Stored data entries
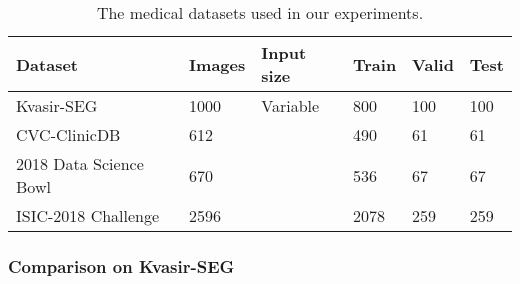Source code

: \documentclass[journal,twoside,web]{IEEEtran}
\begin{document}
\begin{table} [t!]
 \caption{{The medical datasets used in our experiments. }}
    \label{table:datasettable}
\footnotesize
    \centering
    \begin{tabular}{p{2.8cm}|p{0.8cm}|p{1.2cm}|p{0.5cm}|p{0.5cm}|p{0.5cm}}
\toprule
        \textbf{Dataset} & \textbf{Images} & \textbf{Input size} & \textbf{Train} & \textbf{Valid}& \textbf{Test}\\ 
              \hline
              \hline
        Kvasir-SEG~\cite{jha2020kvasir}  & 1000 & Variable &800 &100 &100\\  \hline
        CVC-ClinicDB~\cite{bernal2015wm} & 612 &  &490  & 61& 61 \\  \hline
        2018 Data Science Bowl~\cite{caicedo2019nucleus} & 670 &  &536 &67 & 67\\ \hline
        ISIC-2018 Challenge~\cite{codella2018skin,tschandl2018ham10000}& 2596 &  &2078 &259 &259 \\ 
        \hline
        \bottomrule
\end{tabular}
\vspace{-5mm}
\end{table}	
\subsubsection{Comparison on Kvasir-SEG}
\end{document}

--

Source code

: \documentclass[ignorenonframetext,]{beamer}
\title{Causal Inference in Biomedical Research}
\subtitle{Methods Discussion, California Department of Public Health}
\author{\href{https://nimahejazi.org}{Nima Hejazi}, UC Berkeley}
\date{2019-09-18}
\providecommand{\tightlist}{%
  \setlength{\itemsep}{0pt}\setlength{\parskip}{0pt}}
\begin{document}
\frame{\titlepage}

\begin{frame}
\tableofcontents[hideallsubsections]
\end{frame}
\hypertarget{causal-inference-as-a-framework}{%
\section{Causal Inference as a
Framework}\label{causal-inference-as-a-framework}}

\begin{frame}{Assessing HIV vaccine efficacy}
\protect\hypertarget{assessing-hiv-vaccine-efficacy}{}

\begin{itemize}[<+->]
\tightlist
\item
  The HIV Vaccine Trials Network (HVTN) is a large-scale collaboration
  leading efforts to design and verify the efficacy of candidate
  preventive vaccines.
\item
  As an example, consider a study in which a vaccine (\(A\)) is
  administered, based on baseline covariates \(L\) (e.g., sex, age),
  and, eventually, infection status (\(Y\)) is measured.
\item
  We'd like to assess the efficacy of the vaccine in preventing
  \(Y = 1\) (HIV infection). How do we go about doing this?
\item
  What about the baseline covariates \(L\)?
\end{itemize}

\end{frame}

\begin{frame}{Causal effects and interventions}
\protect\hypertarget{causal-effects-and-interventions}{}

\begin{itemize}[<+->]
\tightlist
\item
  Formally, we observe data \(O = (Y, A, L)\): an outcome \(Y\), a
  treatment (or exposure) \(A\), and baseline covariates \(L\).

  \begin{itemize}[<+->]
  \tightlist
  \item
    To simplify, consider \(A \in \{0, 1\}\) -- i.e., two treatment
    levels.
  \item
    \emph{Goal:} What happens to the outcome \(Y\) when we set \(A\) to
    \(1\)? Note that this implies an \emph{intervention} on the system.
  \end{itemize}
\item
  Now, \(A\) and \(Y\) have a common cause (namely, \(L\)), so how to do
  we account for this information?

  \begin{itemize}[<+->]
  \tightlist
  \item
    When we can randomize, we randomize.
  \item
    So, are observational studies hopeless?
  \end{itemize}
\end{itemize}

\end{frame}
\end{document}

--

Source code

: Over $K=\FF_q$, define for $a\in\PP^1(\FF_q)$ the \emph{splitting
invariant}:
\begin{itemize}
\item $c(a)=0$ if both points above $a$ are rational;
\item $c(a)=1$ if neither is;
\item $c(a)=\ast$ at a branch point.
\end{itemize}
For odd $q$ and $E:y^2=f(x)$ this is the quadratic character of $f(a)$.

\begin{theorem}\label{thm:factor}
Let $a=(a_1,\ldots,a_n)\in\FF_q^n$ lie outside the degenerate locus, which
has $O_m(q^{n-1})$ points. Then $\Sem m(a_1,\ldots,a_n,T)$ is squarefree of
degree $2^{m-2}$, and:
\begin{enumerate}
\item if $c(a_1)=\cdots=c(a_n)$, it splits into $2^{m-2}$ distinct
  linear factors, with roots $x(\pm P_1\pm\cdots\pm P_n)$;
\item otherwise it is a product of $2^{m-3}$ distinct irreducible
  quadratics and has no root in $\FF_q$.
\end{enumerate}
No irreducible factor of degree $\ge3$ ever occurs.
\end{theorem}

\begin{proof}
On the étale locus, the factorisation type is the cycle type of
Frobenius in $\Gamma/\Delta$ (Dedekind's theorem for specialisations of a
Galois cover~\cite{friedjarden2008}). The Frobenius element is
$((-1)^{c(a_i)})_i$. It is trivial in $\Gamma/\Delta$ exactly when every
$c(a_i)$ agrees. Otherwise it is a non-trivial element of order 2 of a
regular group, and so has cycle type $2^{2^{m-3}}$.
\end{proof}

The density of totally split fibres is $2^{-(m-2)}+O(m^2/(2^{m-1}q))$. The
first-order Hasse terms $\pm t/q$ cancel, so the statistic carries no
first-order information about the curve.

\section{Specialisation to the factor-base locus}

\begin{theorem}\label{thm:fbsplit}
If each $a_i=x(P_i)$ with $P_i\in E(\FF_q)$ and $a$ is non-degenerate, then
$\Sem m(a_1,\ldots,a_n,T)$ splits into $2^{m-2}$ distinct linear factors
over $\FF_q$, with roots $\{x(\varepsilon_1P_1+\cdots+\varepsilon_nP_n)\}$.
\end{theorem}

Problem details:
Every line in the data above that contains the word "outcome" should be copied.

Answer to the exercise:
  Formally, we observe data \(O = (Y, A, L)\): an outcome \(Y\), a
    \emph{Goal:} What happens to the outcome \(Y\) when we set \(A\) to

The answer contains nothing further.